January 16, 2018
Friday, April 21, 2017

Finally... a decree to stop hooligans?

Oscar “Sapo” Gómez, accused of instigating the assault of Emanuel Balbo, the Belgrano fan killed last weekend was taken into custody this week
By Eric Weil / Sportsworld

But it does not look so effective

This column mentioned some time ago that the Security Ministry had sent a bill to Congress to make the punishment for hooliganism more severe, mainly by sending them straight to jail. We also mentioned that this bill would get stuck in Congress where, it seems, there are too many members related to hooligans. The government seems to have finally realised that and passed the law by decree. But at first sight it looks toothless.

According to what has been published, the government will take over the control of who enters a soccer stadium. They have a list of some 2,200 hooligans, but there are a lot more because clubs only include what they call their unofficial group of hooligans and not what they call their “official” gang. This will be checked by police, but we all know that the police are connected with the hooligans and while it was often talked about forming a special police force for this purpose, it was never done.

Are the clubs now free of responsibility? No! they can no longer modify their list of hooligans and if any member of the club committee is found guilty of helping or supporting the hooligans (free tickets, cash, etc.), they will be punished. It did not say what punishment. Hooligans would go straight to court and then to jail. The hooligans who look after your car at stadiums are included in all this. The resale of tickets will also be prohibited as it always has been, but never investigated.

Another point mentioned is that a hooligan who gives the authorities details of other hooligans and their activities will be treated more lightly by the courts, but this is never likely to happen, because he is sure to be killed by hooligans.

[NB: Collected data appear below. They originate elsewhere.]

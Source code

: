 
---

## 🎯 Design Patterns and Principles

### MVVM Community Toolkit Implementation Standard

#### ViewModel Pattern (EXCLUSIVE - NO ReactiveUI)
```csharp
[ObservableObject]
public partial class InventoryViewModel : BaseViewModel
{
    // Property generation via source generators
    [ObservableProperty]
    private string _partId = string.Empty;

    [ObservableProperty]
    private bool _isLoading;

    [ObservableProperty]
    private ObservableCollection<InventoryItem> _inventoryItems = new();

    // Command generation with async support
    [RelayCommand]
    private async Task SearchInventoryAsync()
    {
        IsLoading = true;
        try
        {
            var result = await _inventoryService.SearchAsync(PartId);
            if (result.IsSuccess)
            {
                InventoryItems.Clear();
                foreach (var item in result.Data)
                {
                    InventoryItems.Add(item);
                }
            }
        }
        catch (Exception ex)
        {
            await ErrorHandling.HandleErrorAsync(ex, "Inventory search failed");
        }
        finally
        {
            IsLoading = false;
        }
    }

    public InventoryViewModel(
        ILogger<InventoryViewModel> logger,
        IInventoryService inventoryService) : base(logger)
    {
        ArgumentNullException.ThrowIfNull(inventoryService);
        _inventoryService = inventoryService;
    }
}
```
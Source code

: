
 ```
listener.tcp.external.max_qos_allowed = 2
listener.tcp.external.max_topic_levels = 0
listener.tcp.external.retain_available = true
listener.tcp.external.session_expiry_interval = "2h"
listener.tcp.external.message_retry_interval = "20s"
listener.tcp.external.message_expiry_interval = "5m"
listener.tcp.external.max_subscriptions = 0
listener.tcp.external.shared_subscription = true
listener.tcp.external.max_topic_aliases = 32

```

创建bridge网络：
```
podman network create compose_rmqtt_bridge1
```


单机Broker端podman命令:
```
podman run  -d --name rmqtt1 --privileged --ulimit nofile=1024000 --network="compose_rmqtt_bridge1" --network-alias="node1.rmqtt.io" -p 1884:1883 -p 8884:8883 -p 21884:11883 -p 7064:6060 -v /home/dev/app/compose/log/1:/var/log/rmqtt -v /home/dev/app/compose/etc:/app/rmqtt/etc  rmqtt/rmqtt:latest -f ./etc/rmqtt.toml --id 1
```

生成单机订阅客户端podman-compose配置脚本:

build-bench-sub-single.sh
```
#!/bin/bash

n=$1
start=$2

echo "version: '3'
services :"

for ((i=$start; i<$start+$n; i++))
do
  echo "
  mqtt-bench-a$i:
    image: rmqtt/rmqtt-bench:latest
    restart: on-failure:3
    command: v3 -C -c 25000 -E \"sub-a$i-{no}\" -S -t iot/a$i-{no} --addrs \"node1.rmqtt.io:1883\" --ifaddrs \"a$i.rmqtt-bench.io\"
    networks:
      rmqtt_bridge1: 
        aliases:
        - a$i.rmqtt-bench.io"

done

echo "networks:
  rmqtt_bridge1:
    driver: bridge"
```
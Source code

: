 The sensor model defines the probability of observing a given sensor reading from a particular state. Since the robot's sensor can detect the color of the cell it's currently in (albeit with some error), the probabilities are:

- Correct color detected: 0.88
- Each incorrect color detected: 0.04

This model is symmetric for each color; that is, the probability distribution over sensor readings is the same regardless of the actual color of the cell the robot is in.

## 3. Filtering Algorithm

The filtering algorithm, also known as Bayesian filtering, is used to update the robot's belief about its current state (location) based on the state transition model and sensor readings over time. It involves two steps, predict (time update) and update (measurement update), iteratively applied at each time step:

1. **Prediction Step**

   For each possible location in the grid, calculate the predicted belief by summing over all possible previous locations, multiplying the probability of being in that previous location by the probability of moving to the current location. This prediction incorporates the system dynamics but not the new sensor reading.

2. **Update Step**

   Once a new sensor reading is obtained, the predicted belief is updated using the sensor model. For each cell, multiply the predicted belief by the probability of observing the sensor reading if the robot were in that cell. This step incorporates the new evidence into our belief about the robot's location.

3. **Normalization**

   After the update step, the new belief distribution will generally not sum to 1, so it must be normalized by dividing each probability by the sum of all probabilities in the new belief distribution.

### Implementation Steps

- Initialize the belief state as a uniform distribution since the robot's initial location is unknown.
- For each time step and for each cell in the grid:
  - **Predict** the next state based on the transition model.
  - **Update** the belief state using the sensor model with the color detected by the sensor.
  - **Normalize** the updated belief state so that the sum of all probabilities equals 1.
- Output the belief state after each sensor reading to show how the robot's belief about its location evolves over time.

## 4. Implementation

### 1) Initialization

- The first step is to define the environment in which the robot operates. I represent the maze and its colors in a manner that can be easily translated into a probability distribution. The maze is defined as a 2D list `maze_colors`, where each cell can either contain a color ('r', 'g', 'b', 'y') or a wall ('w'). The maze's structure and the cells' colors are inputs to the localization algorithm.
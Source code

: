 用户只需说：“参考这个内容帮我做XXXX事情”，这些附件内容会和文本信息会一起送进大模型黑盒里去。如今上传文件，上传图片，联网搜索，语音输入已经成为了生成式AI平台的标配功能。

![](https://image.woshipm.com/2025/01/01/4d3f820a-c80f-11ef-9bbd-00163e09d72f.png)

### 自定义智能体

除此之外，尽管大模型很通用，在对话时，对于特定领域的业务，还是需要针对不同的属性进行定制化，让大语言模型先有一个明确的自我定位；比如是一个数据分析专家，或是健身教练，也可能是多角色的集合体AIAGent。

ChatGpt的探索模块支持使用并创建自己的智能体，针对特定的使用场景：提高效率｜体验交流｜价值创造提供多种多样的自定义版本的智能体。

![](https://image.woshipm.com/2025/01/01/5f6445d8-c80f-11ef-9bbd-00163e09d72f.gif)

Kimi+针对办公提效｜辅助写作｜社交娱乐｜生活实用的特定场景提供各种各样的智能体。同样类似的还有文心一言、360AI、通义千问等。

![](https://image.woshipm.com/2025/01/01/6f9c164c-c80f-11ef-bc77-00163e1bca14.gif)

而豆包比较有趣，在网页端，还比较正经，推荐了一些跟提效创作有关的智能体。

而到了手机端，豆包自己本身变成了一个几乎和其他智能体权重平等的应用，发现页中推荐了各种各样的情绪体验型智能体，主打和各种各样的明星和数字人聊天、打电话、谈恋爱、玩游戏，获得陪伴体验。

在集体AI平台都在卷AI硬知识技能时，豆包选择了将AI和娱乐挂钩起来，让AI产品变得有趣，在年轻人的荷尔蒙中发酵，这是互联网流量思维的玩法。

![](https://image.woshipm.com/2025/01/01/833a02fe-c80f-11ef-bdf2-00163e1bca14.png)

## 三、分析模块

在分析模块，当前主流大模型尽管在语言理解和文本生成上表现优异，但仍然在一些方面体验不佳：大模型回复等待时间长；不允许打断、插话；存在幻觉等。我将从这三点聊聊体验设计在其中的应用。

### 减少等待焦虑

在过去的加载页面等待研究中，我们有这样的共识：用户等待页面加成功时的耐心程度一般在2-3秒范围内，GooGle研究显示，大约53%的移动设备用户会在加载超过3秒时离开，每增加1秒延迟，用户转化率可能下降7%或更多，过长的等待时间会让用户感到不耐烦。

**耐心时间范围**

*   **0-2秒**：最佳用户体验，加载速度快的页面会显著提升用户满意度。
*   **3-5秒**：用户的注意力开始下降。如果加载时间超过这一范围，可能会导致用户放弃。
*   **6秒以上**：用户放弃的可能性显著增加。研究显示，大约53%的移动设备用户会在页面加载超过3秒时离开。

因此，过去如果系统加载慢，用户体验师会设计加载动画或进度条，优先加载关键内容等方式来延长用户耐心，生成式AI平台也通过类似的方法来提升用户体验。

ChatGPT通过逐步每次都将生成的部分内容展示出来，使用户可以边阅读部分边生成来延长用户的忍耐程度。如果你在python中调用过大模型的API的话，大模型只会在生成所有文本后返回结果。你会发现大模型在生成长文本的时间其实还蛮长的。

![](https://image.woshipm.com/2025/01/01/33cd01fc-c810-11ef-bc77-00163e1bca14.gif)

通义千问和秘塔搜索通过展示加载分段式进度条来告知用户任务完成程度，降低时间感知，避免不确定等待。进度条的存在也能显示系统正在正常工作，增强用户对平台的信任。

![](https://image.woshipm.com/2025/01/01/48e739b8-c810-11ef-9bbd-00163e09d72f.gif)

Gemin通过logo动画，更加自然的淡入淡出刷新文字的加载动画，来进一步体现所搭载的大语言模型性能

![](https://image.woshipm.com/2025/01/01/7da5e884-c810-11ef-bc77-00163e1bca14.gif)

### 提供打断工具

But last week-end there was yet another brutal murder by the Belgrano (Córdoba) gang, because they thought the man was a Talleres (Córdoba) fan. If that is a sound reason, it must have come from lunatics who should have been admitted to a mental institution long ago. Now what happens? Many of the Belgrano gang have been arrested or turned themselves in and the judge in charge of the case must give them life sentences ... and if he does not, he should be indicted for being an accessory to a murder.


Sevilla coach Jorge Sampaoli continues as favourite to take over as national team coach of Argentina, but as there are no more World Cup qualifying matches until the end of August, several Argentine Football Association (AFA) officials seem to be in no hurry to sign a coach. Or is it the 1,5 million euros they would have to pay the Spanish club to release him from his contract?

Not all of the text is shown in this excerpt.